"Quand on est socialiste, on vote socialiste". Ce devrait être d'une logique implacable, mais évidemment, aux yeux de beaucoup d'électeurs, cela ne va pas de soi. Alors, voici quelques raisons et quelques arguments pour dépoussiérer l'enjeu d'une campagne perturbée par des approximations, des simplifications ou des détournements.
Il y a quarante ans, les citoyens des pays membres de la Communauté économique européenne élisaient pour la première fois leurs députés européens. Depuis, la participation n'a cessé de diminuer. Plus l'Europe s'est rapprochée de nos vies par les décisions qui étaient prises, plus elle s'est éloignée des désirs d'une majorité de personnes à cause d'une manière de fonctionner et de parler trop technique. On a eu rapidement l'impression que seule une poignée de spécialistes, familiers des acronymes et des règlements complexes, pouvait comprendre l'enjeu. Rien de pire pour creuser l'écart avec des citoyens tous sauf idiots, mais qui ne trouver que les démagogues, notamment d'extrême droite, pour parler clair - sans jamais parler juste - et travestir la réalité.
La réalité la voilà :
L'extrême droite est l'exact opposé de l'Europe dont j'ai envie. Bardella est candidat d'un parti qui jadis faisait campagne avec un slogan qui disait "tête haute et mains propres" pour dénoncer la corruption chez les autres. Le FN/RN est le parti le plus condamné de France quand on considère ce que la justice a décidé pour plusieurs de ses leaders : incitation à la haine raciale, apologie de crimes guerre... Le Pen a récidivé sur "le détail" et le parti a détourné 300 000 euros avec ces histoires d'emplois fictifs d'assistants parlementaires - Marine Le Pen refusant de répondre aux convocations du juge.

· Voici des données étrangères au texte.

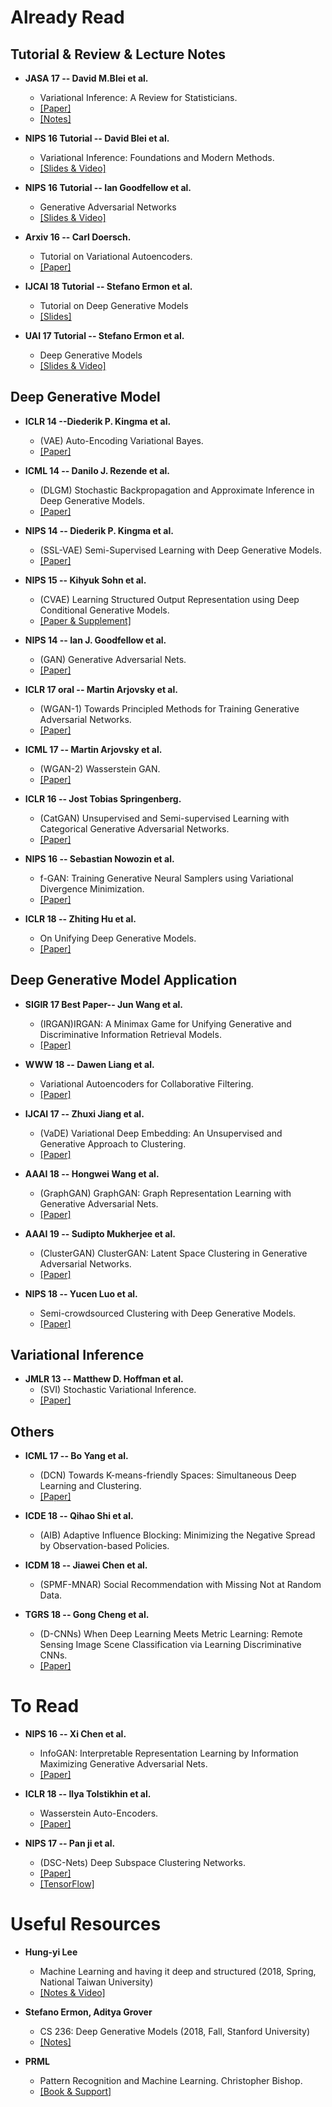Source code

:# Already Read

## Tutorial & Review & Lecture Notes 

- **JASA 17 -- David M.Blei et al.**
  - Variational Inference: A Review for Statisticians.    
  - [[Paper]](https://arxiv.org/abs/1601.00670)
  - [[Notes]](https://www.cs.princeton.edu/courses/archive/fall11/cos597C/lectures/variational-inference-i.pdf)

- **NIPS 16 Tutorial -- David Blei et al.**
  - Variational Inference: Foundations and Modern Methods.   
  - [[Slides & Video]](https://nips.cc/Conferences/2016/Schedule?showEvent=6199)

- **NIPS 16 Tutorial -- Ian Goodfellow et al.**
  - Generative Adversarial Networks
  - [[Slides & Video]](https://nips.cc/Conferences/2016/Schedule?showEvent=6202)

- **Arxiv 16 -- Carl Doersch.**
  - Tutorial on Variational Autoencoders.   
  - [[Paper]](https://arxiv.org/abs/1606.05908)

- **IJCAI 18 Tutorial -- Stefano Ermon et al.**
  - Tutorial on Deep Generative Models
  - [[Slides]](https://ermongroup.github.io/generative-models/)
  
- **UAI 17 Tutorial -- Stefano Ermon et al.**
  - Deep Generative Models
  - [[Slides & Video]](http://auai.org/uai2017/tutorials.php)

## Deep Generative Model

- **ICLR 14 --Diederik P. Kingma et al.**
  - (VAE) Auto-Encoding Variational Bayes.   
  - [[Paper]](https://arxiv.org/abs/1312.6114)

- **ICML 14 -- Danilo J. Rezende et al.**
  - (DLGM) Stochastic Backpropagation and Approximate Inference in Deep Generative Models.  
  - [[Paper]](https://arxiv.org/pdf/1401.4082v3.pdf)
  
- **NIPS 14 -- Diederik P. Kingma et al.**
  - (SSL-VAE) Semi-Supervised Learning with Deep Generative Models.   
  - [[Paper]](https://arxiv.org/abs/1406.5298)

- **NIPS 15 -- Kihyuk Sohn et al.**
  - (CVAE) Learning Structured Output Representation using Deep Conditional Generative Models.   
  - [[Paper & Supplement]](http://papers.nips.cc/paper/5775-learning-structured-output-representation-using-deep-conditional)

- **NIPS 14 -- Ian J. Goodfellow et al.**
  - (GAN) Generative Adversarial Nets.   
  - [[Paper]](https://arxiv.org/abs/1406.2661)

- **ICLR 17 oral -- Martin Arjovsky et al.**
  - (WGAN-1) Towards Principled Methods for Training Generative Adversarial Networks.   
  - [[Paper]](https://arxiv.org/abs/1701.04862)

- **ICML 17 -- Martin Arjovsky et al.**
  - (WGAN-2) Wasserstein GAN.   
  - [[Paper]](https://arxiv.org/abs/1701.07875)

- **ICLR 16 -- Jost Tobias Springenberg.**
  - (CatGAN) Unsupervised and Semi-supervised Learning with Categorical Generative Adversarial Networks.
  - [[Paper]](https://arxiv.org/abs/1511.06390)
  
- **NIPS 16 -- Sebastian Nowozin et al.**
  - f-GAN: Training Generative Neural Samplers using Variational Divergence Minimization.
  - [[Paper]](https://arxiv.org/abs/1606.00709)

- **ICLR 18 -- Zhiting Hu et al.**
  - On Unifying Deep Generative Models.
  - [[Paper]](https://arxiv.org/abs/1706.00550)

## Deep Generative Model Application

- **SIGIR 17 Best Paper-- Jun Wang et al.**
  - (IRGAN)IRGAN: A Minimax Game for Unifying Generative and Discriminative Information Retrieval Models.   
  - [[Paper]](https://arxiv.org/abs/1705.10513)

- **WWW 18 -- Dawen Liang et al.**
  - Variational Autoencoders for Collaborative Filtering.   
  - [[Paper]](https://arxiv.org/abs/1802.05814)

- **IJCAI 17 -- Zhuxi Jiang et al.**
  - (VaDE) Variational Deep Embedding: An Unsupervised and Generative Approach to Clustering.
  - [[Paper]](https://arxiv.org/abs/1611.05148)

- **AAAI 18 -- Hongwei Wang et al.**
  - (GraphGAN) GraphGAN: Graph Representation Learning with Generative Adversarial Nets.   
  - [[Paper]](https://arxiv.org/abs/1711.08267)

- **AAAI 19 -- Sudipto Mukherjee et al.**
  - (ClusterGAN) ClusterGAN: Latent Space Clustering in Generative Adversarial Networks.
  - [[Paper]](https://arxiv.org/abs/1809.03627)
  
- **NIPS 18 -- Yucen Luo et al.**
  - Semi-crowdsourced Clustering with Deep Generative Models.
  - [[Paper]](https://arxiv.org/abs/1810.11971?context=cs)
  
## Variational Inference 

- **JMLR 13 -- Matthew D. Hoffman et al.**
  - (SVI) Stochastic Variational Inference.   
  - [[Paper]](http://www.jmlr.org/papers/volume14/hoffman13a/hoffman13a.pdf)

## Others

- **ICML 17 -- Bo Yang et al.**
  - (DCN) Towards K-means-friendly Spaces: Simultaneous Deep Learning and Clustering.   
  - [[Paper]](https://arxiv.org/abs/1610.04794)

- **ICDE 18 -- Qihao Shi et al.**
  - (AIB) Adaptive Influence Blocking: Minimizing the Negative Spread by Observation-based Policies.
  
- **ICDM 18 -- Jiawei Chen et al.**
  - (SPMF-MNAR) Social Recommendation with Missing Not at Random Data.

- **TGRS 18 -- Gong Cheng et al.**
  - (D-CNNs) When Deep Learning Meets Metric Learning: Remote Sensing Image Scene Classification via Learning Discriminative CNNs.   
  - [[Paper]](https://ieeexplore.ieee.org/abstract/document/8252784)
    
# To Read

- **NIPS 16 -- Xi Chen et al.**
  - InfoGAN: Interpretable Representation Learning by Information Maximizing Generative Adversarial Nets.
  - [[Paper]](https://arxiv.org/abs/1606.03657v1)

- **ICLR 18 -- Ilya Tolstikhin et al.**
  - Wasserstein Auto-Encoders.   
  - [[Paper]](https://arxiv.org/abs/1711.01558)


- **NIPS 17 -- Pan ji et al.**
  - (DSC-Nets) Deep Subspace Clustering Networks.   
  - [[Paper]](http://papers.nips.cc/paper/6608-deep-subspace-clustering-networks.pdf)
  - [[TensorFlow]](https://github.com/panji1990/Deep-subspace-clustering-networks) 
 
 # Useful Resources
 
- **Hung-yi Lee**
  - Machine Learning and having it deep and structured (2018, Spring, National Taiwan University)
  - [[Notes & Video]](http://speech.ee.ntu.edu.tw/~tlkagk/courses_MLDS18.html)

- **Stefano Ermon, Aditya Grover**
  - CS 236: Deep Generative Models (2018, Fall, Stanford University)
  - [[Notes]](https://deepgenerativemodels.github.io/)
  
- **PRML**
  - Pattern Recognition and Machine Learning.   Christopher Bishop.
  - [[Book & Support]](https://www.microsoft.com/en-us/research/people/cmbishop/#!prml-book)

Outre ce problème sérieux d'exemplarité, les alliés et les réseaux frontistes démontrent la véritable nature du RN : de l'alt-right de Bannon aux financements russes, en passant par l'extrême droite autrichienne, le "national populisme" italien, estonien, néerlandais, polonais ou l'AfD en Allemagne, c'est haro sur l'étranger et feu sur les musulmans. Leur Europe, ils la veulent blanche.
La droite est de plus en plus à droite. Ce n'est plus celle de Veil et Barrot ni celle de Lamassoure qui a bien servi au Parlement. C'est celle de Bellamy Wauquiez Morano. Les deux derniers étaient contre la suspension d'Orbán des rangs du PPE. Quant au jeune Bellamy qui est en train de damer le pion à Wauquiez, il n'a rien d'un gauchiste, bien au contraire.
D'ailleurs, le centre droit fuit vers LREM pour y retrouver la tradition européiste incarnée dans les années 80 par la vieille UDF. Mais ce faisant, il grossit les contradictions chez Macron. Les cautions écologistes avec les deux Pascal (Canfin et Durand), l'onction de Dany Cohn-Bendit, le soutien d'un Romain Goupil ou la candidature d'un Bernard Guetta, tombent à plat avec le soutien de la vieille garde giscardienne - des noms qu'on avait oubliés comme Pierre Méhaignerie...
Ce même centre droit s'est retrouvé dans une belle difficulté avec sa tête de liste. Tout le flamboyant de l'euro-Macronie s'est scratché avec une tête de liste contraste cruellement au point qu'elle est désormais effacée, des affiches, qui représentent, comme en 2017, Emmanuel Macron. Cette affiche transforme les élections européennes en référendum "pour" ou "contre" Macron. Curieuse conception de la démocratie, étonnant risque.
Cela n'empêche pas quelques vieilles gloires socialistes d'annoncer leur soutien à cette liste. Ignorent-ils le bilan européen de Macron ?
Quelques rappels :
C'est lui ou l'extrême droite, mais comme l'extrême droite italienne, il refuse les passagers de l'Aquarius.
C'est lui ou l'extrême droite, mais il s'allie aux gouvernements nationaux-populistes conservateurs autrichien et hongrois pour refuser une réforme progressiste du congé parental.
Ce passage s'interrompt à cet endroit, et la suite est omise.